O Cranada.

Raygun has taken over Miga (one of the mascots of the 2010 Olympics) as my favourite Olympian. It’s like the movie Hackers. Are Hackers or Raygirl good? No. Entertaining? Yes! She did the sprinkler in an Olympic competition! The kangaroo hop made it into the Olympics! The best worst move? The alligator snap!

A lot of people are pretty mad about it. I can’t believe it. Unserious things are taken too seriously, and serious things are not taken seriously enough.

I am in a bit of a slump. I’ve only eaten food broken down by a high-speed rotating blade for two months now. The paperwork keeps coming in. I have signed my name so often that my signature is starting to look different. There’s no point in having panache when signing insurance forms.

Incidentally, Jordi and I are watching the miniseries The Pacific. I first saw this miniseries about ten years ago after watching Band of Brothers, but it is Jordi’s first time. These men were frequently sent into combat without water in 40-degree weather. And too many smoothies in two months is taking a toll on my mental health? Oh no, I had soup for dinner for the 60th night. I have ice cream every night!

I have three insurance companies fighting over my love. Who gets to pay for what? Whose exceptions precede the others’? I was told I wouldn’t have to pay anything for my treatments, yet I have to wait to be reimbursed after paying out of pocket. What almost ended up happening was that I was unable to pay off my credit card bill before incurring interest.

I know people mean well when they advise me on how to deal with ICBC. So far, none of these people have had to deal with ICBC post-No-Fault policy. None of those who have tried doling out advice have looked into this policy, which came into effect on May 1, 2021. I can’t lawyer up and demand $200,000 in damages. I have to take my free dental implants and smile.
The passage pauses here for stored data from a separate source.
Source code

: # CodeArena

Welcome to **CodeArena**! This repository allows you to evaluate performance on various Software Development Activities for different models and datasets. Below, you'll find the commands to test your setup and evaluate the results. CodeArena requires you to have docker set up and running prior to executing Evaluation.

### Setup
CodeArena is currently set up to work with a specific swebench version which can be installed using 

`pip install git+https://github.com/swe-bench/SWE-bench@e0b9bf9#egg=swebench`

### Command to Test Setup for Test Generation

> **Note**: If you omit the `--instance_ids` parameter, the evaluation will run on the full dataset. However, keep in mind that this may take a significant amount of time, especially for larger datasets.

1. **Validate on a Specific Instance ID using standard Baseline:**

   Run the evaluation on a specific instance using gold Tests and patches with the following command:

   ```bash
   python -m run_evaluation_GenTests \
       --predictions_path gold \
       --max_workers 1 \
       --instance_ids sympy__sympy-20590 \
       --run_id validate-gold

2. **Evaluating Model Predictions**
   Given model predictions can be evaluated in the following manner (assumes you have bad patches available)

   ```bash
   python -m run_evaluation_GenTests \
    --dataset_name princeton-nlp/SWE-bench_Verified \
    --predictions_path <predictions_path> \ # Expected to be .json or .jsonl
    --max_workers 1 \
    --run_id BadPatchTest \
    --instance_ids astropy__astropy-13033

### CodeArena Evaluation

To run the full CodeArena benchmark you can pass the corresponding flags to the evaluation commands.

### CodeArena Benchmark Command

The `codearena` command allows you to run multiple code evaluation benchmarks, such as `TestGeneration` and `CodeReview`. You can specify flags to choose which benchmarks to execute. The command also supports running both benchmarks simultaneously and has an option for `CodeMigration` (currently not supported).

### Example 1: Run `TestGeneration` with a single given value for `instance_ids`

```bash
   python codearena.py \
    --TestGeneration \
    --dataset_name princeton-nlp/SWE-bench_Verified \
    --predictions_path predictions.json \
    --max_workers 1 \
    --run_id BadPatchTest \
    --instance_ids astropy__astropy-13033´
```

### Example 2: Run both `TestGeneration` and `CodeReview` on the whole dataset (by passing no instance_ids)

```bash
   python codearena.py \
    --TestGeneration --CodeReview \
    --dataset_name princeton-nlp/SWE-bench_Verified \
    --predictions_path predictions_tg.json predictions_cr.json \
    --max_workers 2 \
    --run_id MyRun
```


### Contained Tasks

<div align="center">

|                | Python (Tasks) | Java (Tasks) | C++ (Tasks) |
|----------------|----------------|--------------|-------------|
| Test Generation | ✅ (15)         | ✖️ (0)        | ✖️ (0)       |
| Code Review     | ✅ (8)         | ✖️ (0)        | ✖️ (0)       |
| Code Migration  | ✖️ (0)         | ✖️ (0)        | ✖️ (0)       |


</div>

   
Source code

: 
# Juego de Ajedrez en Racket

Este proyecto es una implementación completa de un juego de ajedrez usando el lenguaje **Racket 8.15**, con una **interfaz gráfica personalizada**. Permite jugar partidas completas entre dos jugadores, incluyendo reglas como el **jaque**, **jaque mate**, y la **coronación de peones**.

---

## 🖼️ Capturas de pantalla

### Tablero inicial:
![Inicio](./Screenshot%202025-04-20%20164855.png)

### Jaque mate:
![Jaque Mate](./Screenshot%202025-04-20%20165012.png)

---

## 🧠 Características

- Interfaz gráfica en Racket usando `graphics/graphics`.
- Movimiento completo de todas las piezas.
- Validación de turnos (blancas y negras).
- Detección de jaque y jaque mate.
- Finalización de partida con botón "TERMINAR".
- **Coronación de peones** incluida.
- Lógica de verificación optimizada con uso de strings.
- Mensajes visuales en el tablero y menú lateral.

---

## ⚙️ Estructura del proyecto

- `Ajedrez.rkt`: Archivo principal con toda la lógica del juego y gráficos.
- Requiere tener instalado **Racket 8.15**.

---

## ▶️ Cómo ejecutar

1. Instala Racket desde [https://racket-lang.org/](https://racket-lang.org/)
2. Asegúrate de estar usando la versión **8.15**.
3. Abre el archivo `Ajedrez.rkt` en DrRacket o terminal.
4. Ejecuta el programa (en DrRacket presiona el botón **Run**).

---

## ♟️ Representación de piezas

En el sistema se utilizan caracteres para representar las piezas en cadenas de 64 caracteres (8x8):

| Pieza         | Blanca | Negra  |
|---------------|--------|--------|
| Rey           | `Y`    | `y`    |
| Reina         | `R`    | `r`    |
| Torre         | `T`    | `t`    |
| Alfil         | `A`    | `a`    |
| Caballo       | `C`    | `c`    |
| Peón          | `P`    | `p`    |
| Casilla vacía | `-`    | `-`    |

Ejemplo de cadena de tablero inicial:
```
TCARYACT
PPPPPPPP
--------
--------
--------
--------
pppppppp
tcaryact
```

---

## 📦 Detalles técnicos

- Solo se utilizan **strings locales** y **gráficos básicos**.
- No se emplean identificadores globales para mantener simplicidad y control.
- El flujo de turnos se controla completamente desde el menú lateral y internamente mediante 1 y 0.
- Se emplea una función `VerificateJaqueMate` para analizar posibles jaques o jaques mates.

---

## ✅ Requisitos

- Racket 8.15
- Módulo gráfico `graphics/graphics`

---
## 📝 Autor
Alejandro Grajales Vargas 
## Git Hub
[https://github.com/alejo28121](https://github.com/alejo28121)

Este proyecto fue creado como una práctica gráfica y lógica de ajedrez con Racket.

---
Interestingly, only Cycling BC required post-accident photos. My ICBC Claims Specialist only just had me send current pictures of my scars. If they’re visible in a year from now, I may be entitled to compensation. They seem to base the payout on the size, regardless of placement. What will they award me for the 1cm scar below my left nostril? $10?

It’s helped to look at the first photos of my injuries, as they remind me how far along I’ve come. They’re the worst photos ever taken of me, and I am boldly sharing them in the form of links. If you are squeamish and click on the links, that’s on you!
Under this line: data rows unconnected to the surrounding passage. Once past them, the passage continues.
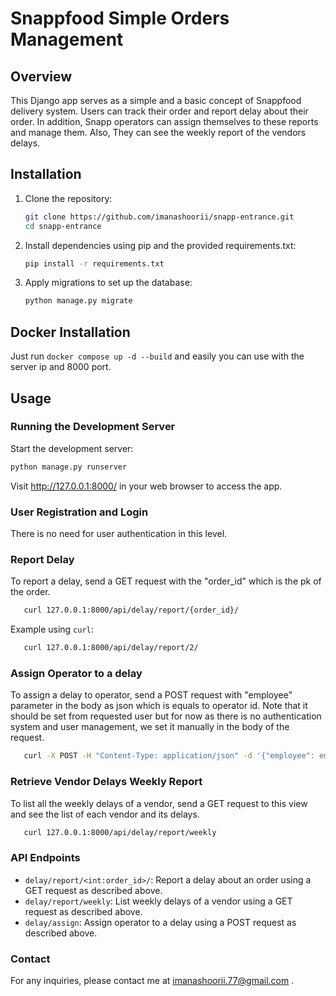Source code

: # Snappfood Simple Orders Management

## Overview

This Django app serves as a simple and a basic concept of Snappfood delivery system. Users can track their order and report delay about their order. In addition, Snapp operators can assign themselves to these reports and manage them. Also, They can see the weekly report of the vendors delays.

## Installation

1. Clone the repository:

   ```bash
   git clone https://github.com/imanashoorii/snapp-entrance.git
   cd snapp-entrance
   ```
2. Install dependencies using pip and the provided requirements.txt:
    ```bash
   pip install -r requirements.txt
   ```
3. Apply migrations to set up the database:
   ```bash
   python manage.py migrate
   ```
   
## Docker Installation

Just run ```docker compose up -d --build``` and easily you can use with the server ip and 8000 port.
## Usage
### Running the Development Server
Start the development server:
   ```bash
   python manage.py runserver
   ```
Visit http://127.0.0.1:8000/ in your web browser to access the app.

### User Registration and Login
There is no need for user authentication in this level.

### Report Delay
To report a delay, send a GET request with the "order_id" which is the pk of the order.

   ```bash
      curl 127.0.0.1:8000/api/delay/report/{order_id}/
   ```

Example using `curl`:

   ```bash
      curl 127.0.0.1:8000/api/delay/report/2/
   ```
### Assign Operator to a delay
To assign a delay to operator, send a POST request with "employee" parameter in the body as json which is equals to operator id. Note that it should be set from requested user but for now as there is no authentication system and user management, we set it manually in the body of the request.

   ```bash
      curl -X POST -H "Content-Type: application/json" -d '{"employee": employee_id}' 127.0.0.1:8000/api/delay/assign
   ```
### Retrieve Vendor Delays Weekly Report
To list all the weekly delays of a vendor, send a GET request to this view and see the list of each vendor and its delays.

   ```bash
      curl 127.0.0.1:8000/api/delay/report/weekly
   ```

### API Endpoints
* `delay/report/<int:order_id>/`: Report a delay about an order using a GET request as described above.
* `delay/report/weekly`: List weekly delays of a vendor using a GET request as described above.
* `delay/assign`: Assign operator to a delay using a POST request as described above.

### Contact
For any inquiries, please contact me at [imanashoorii.77@gmail.com](imanashoorii.77@gmail.com) .

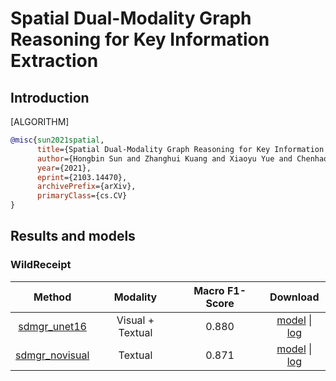 # Spatial Dual-Modality Graph Reasoning for Key Information Extraction

## Introduction

[ALGORITHM]

```bibtex
@misc{sun2021spatial,
      title={Spatial Dual-Modality Graph Reasoning for Key Information Extraction},
      author={Hongbin Sun and Zhanghui Kuang and Xiaoyu Yue and Chenhao Lin and Wayne Zhang},
      year={2021},
      eprint={2103.14470},
      archivePrefix={arXiv},
      primaryClass={cs.CV}
}
```

## Results and models

### WildReceipt

|                                 Method                                 |     Modality     | Macro F1-Score |                                                                Download                                                                 |
| :--------------------------------------------------------------------: | :--------------: | :------------: | :-------------------------------------------------------------------------------------------------------------------------------------: |
|   [sdmgr_unet16](/configs/kie/sdmgr/sdmgr_unet16_60e_wildreceipt.py)   | Visual + Textual |     0.880      | [model](https://download.openmmlab.com/mmocr/kie/sdmgr/todo.pth) \| [log](https://download.openmmlab.com/mmocr/kie/sdmgr/todo.log.json) |
| [sdmgr_novisual](/configs/kie/sdmgr/sdmgr_novisual_60e_wildreceipt.py) |     Textual      |     0.871      | [model](https://download.openmmlab.com/mmocr/kie/sdmgr/todo.pth) \| [log](https://download.openmmlab.com/mmocr/kie/sdmgr/todo.log.json) |
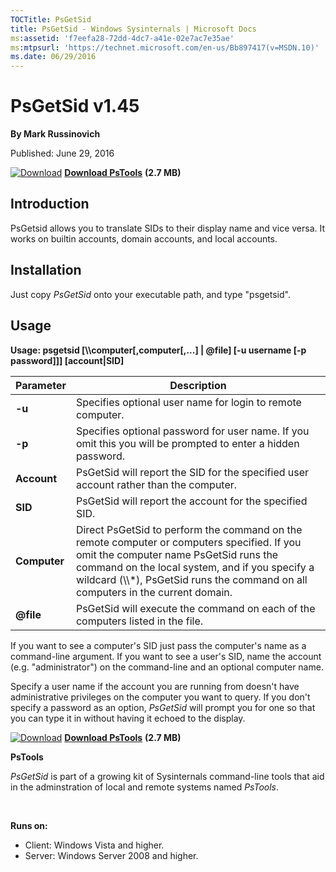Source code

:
 ```yaml
--- 
TOCTitle: PsGetSid
title: PsGetSid - Windows Sysinternals | Microsoft Docs
ms:assetid: 'f7eefa28-72dd-4dc7-a41e-02e7ac7e35ae'
ms:mtpsurl: 'https://technet.microsoft.com/en-us/Bb897417(v=MSDN.10)'
ms.date: 06/29/2016
---
```


PsGetSid v1.45
==============

**By Mark Russinovich**

Published: June 29, 2016

[![Download](/media/landing/sysinternals/download_sm.png)](https://download.sysinternals.com/files/PSTools.zip) [**Download PsTools**](https://download.sysinternals.com/files/PSTools.zip) **(2.7 MB)**


## Introduction

PsGetsid allows you to translate SIDs to their display name and vice
versa. It works on builtin accounts, domain accounts, and local
accounts.

## Installation

Just copy *PsGetSid* onto your executable path, and type "psgetsid".

## Usage

**Usage: psgetsid \[\\\\computer\[,computer\[,...\] | @file\] \[-u
username \[-p password\]\]\] \[account|SID\]**

 
|Parameter  |Description  |
|---------|---------|
|  **-u**        | Specifies optional user name for login to remote computer.|
|  **-p**        | Specifies optional password for user name. If you omit this you will be prompted to enter a hidden password.|
|  **Account**   | PsGetSid will report the SID for the specified user account rather than the computer.|
|  **SID**       | PsGetSid will report the account for the specified SID.|
|  **Computer**  | Direct PsGetSid to perform the command on the remote computer or computers specified. If you omit the computer name PsGetSid runs the command on the local system, and if you specify a wildcard (\\\\\*), PsGetSid runs the command on all computers in the current domain.|
|  **@file**     | PsGetSid will execute the command on each of the computers listed in the file.|

If you want to see a computer's SID just pass the computer's name as a
command-line argument. If you want to see a user's SID, name the account
(e.g. "administrator") on the command-line and an optional computer
name.

Specify a user name if the account you are running from doesn't have
administrative privileges on the computer you want to query. If you
don't specify a password as an option, *PsGetSid* will prompt you for
one so that you can type it in without having it echoed to the display.

[![Download](/media/landing/sysinternals/download_sm.png)](https://download.sysinternals.com/files/PSTools.zip) [**Download PsTools**](https://download.sysinternals.com/files/PSTools.zip) **(2.7 MB)**
 

**PsTools**

*PsGetSid* is part of a growing kit of Sysinternals command-line tools
that aid in the adminstration of local and remote systems named
*PsTools*.

 

**Runs on:**

-   Client: Windows Vista and higher.
-   Server: Windows Server 2008 and higher.



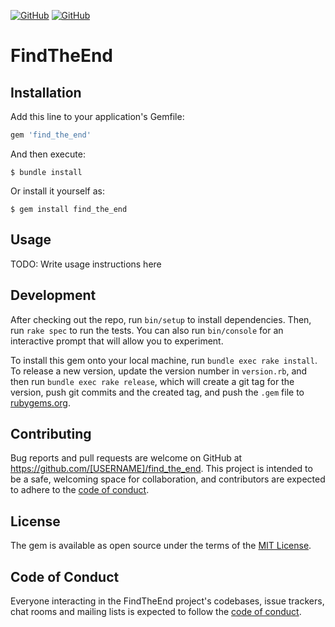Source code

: <a href="LICENSE" alt="MIT License"><img alt="GitHub" src="https://img.shields.io/github/license/toshiki670/find_the_end?style=flat-square"></a>
<a href="https://github.com/toshiki670/find_the_end/actions" alt="Check action"><img alt="GitHub" src="https://img.shields.io/github/workflow/status/toshiki670/find_the_end/Ruby?label=Ruby&style=flat-square"></a>

# FindTheEnd

## Installation

Add this line to your application's Gemfile:

```ruby
gem 'find_the_end'
```

And then execute:

    $ bundle install

Or install it yourself as:

    $ gem install find_the_end

## Usage

TODO: Write usage instructions here

## Development

After checking out the repo, run `bin/setup` to install dependencies. Then, run `rake spec` to run the tests. You can also run `bin/console` for an interactive prompt that will allow you to experiment.

To install this gem onto your local machine, run `bundle exec rake install`. To release a new version, update the version number in `version.rb`, and then run `bundle exec rake release`, which will create a git tag for the version, push git commits and the created tag, and push the `.gem` file to [rubygems.org](https://rubygems.org).

## Contributing

Bug reports and pull requests are welcome on GitHub at https://github.com/[USERNAME]/find_the_end. This project is intended to be a safe, welcoming space for collaboration, and contributors are expected to adhere to the [code of conduct](https://github.com/[USERNAME]/find_the_end/blob/master/CODE_OF_CONDUCT.md).

## License

The gem is available as open source under the terms of the [MIT License](https://opensource.org/licenses/MIT).

## Code of Conduct

Everyone interacting in the FindTheEnd project's codebases, issue trackers, chat rooms and mailing lists is expected to follow the [code of conduct](https://github.com/[USERNAME]/find_the_end/blob/master/CODE_OF_CONDUCT.md).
Face-on. Swollen and scabby. Not great, not terrible.

Left side. Swelling is more apparent in this picture.

The teeth. This one is extra-hard to look at.

Is this the dark equivalent of posting nudes online?
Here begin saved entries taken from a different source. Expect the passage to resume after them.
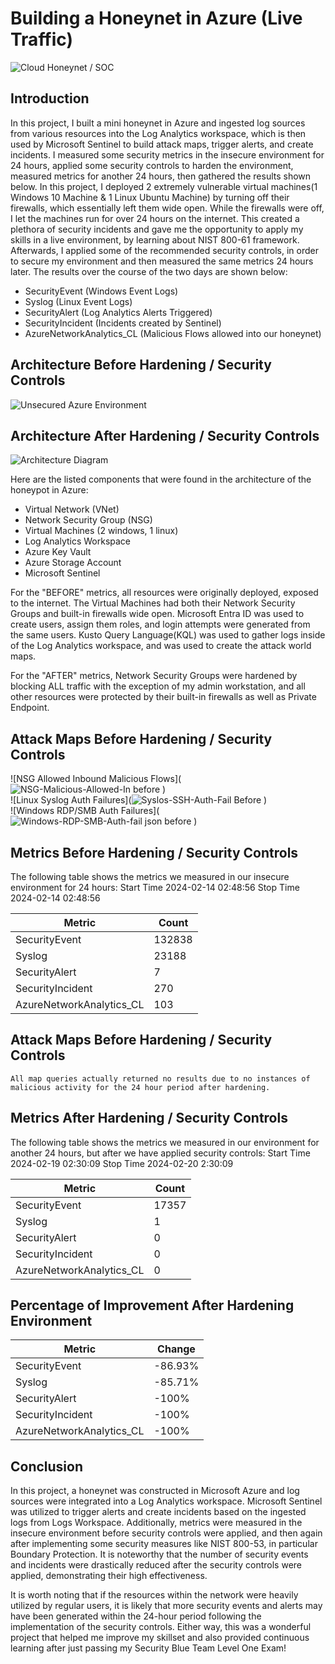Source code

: # Building a Honeynet in Azure (Live Traffic)
![Cloud Honeynet / SOC](https://i.imgur.com/ZWxe03e.jpg)

## Introduction

In this project, I built a mini honeynet in Azure and ingested log sources from various resources into the Log Analytics workspace, which is then used by Microsoft Sentinel to build attack maps, trigger alerts, and create incidents. I measured some security metrics in the insecure environment for 24 hours, applied some security controls to harden the environment, measured metrics for another 24 hours, then gathered the results shown below. In this project, I deployed 2 extremely vulnerable virtual machines(1 Windows 10 Machine & 1 Linux Ubuntu Machine) by turning off their firewalls, which essentially left them wide open. While the firewalls were off, I let the machines run for over 24 hours on the internet. This created a plethora of security incidents and gave me the opportunity to apply my skills in a live environment, by learning about NIST 800-61 framework. Afterwards, I applied some of the recommended security controls, in order to secure my environment and then measured the same metrics 24 hours later. The results over the course of the two days are shown below:

- SecurityEvent (Windows Event Logs)
- Syslog (Linux Event Logs)
- SecurityAlert (Log Analytics Alerts Triggered)
- SecurityIncident (Incidents created by Sentinel)
- AzureNetworkAnalytics_CL (Malicious Flows allowed into our honeynet)

## Architecture Before Hardening / Security Controls
![Unsecured Azure Environment](https://github.com/James-Jeudy/Honeynet-Azure/assets/160562010/1bfdb22d-6e09-493e-836d-cd08b602a6f4)


## Architecture After Hardening / Security Controls
![Architecture Diagram](https://i.imgur.com/YQNa9Pp.jpg)

Here are the listed components that were found in the architecture of the honeypot in Azure:

- Virtual Network (VNet)
- Network Security Group (NSG)
- Virtual Machines (2 windows, 1 linux)
- Log Analytics Workspace
- Azure Key Vault
- Azure Storage Account
- Microsoft Sentinel

For the "BEFORE" metrics, all resources were originally deployed, exposed to the internet. The Virtual Machines had both their Network Security Groups and built-in firewalls wide open. Microsoft Entra ID was used to create users, assign them roles, and login attempts were generated from the same users. Kusto Query Language(KQL) was used to gather logs inside of the Log Analytics workspace, and was used to create the attack world maps. 

For the "AFTER" metrics, Network Security Groups were hardened by blocking ALL traffic with the exception of my admin workstation, and all other resources were protected by their built-in firewalls as well as Private Endpoint.

## Attack Maps Before Hardening / Security Controls
![NSG Allowed Inbound Malicious Flows](![NSG-Malicious-Allowed-In before](https://github.com/James-Jeudy/Honeynet-Azure/assets/160562010/82947c3f-b953-492e-9a73-629452100632)
)<br>
![Linux Syslog Auth Failures](![Syslos-SSH-Auth-Fail Before](https://github.com/James-Jeudy/Honeynet-Azure/assets/160562010/6de95a14-2f00-4723-9218-e8200d2c9795)
)<br>
![Windows RDP/SMB Auth Failures](![Windows-RDP-SMB-Auth-fail json before](https://github.com/James-Jeudy/Honeynet-Azure/assets/160562010/eba40a16-ed12-4187-8394-90e219873037)
)<br>

## Metrics Before Hardening / Security Controls

The following table shows the metrics we measured in our insecure environment for 24 hours:
Start Time 2024-02-14 02:48:56
Stop Time 2024-02-14 02:48:56

| Metric                   | Count
| ------------------------ | -----
| SecurityEvent            | 132838
| Syslog                   | 23188
| SecurityAlert            | 7
| SecurityIncident         | 270
| AzureNetworkAnalytics_CL | 103

## Attack Maps Before Hardening / Security Controls

```All map queries actually returned no results due to no instances of malicious activity for the 24 hour period after hardening.```

## Metrics After Hardening / Security Controls

The following table shows the metrics we measured in our environment for another 24 hours, but after we have applied security controls:
Start Time 2024-02-19 02:30:09
Stop Time	2024-02-20 2:30:09

| Metric                   | Count
| ------------------------ | -----
| SecurityEvent            | 17357
| Syslog                   | 1
| SecurityAlert            | 0
| SecurityIncident         | 0
| AzureNetworkAnalytics_CL | 0

## Percentage of Improvement After Hardening Environment

| Metric                   | Change
| ------------------------ | -----
| SecurityEvent            | -86.93%
| Syslog                   | -85.71%
| SecurityAlert            | -100%
| SecurityIncident         | -100%
| AzureNetworkAnalytics_CL | -100%

## Conclusion

In this project, a honeynet was constructed in Microsoft Azure and log sources were integrated into a Log Analytics workspace. Microsoft Sentinel was utilized to trigger alerts and create incidents based on the ingested logs from Logs Workspace. Additionally, metrics were measured in the insecure environment before security controls were applied, and then again after implementing some security measures like NIST 800-53, in particular Boundary Protection. It is noteworthy that the number of security events and incidents were drastically reduced after the security controls were applied, demonstrating their high effectiveness.

It is worth noting that if the resources within the network were heavily utilized by regular users, it is likely that more security events and alerts may have been generated within the 24-hour period following the implementation of the security controls. Either way, this was a wonderful project that helped me improve my skillset and also provided continuous learning after just passing my Security Blue Team Level One Exam!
Anyway, onto happier things:

I’ve been looking after Nic’s cats for two weeks. This is my fifth or sixth time looking after the cats, Jasper and Lizzie. Lizzie has always been sweet but a little shy. Jasper, however, never let me touch him—until now.

He’s finally accepted me. 🥹

Jordi has yet to win over Jasper. But Jordi was quite enthused by Nic’s toilet. The other night, Jordi came out of the washroom laughing.

“CRANADA!

“What?”

“Have you seen the toilet? It says ‘Cranada’!”

It was an excellent way to lighten the mood momentarily before we resumed watching people getting blown up in The Pacific.

One thought on “O Cranada.

  1. OMG your poor teeth! Yea, that one was especially rough. I hope these insurance bastards take care of you. I’m so impressed by your ongoing sense of humor while going through not only the healing, but all the damn paperwork.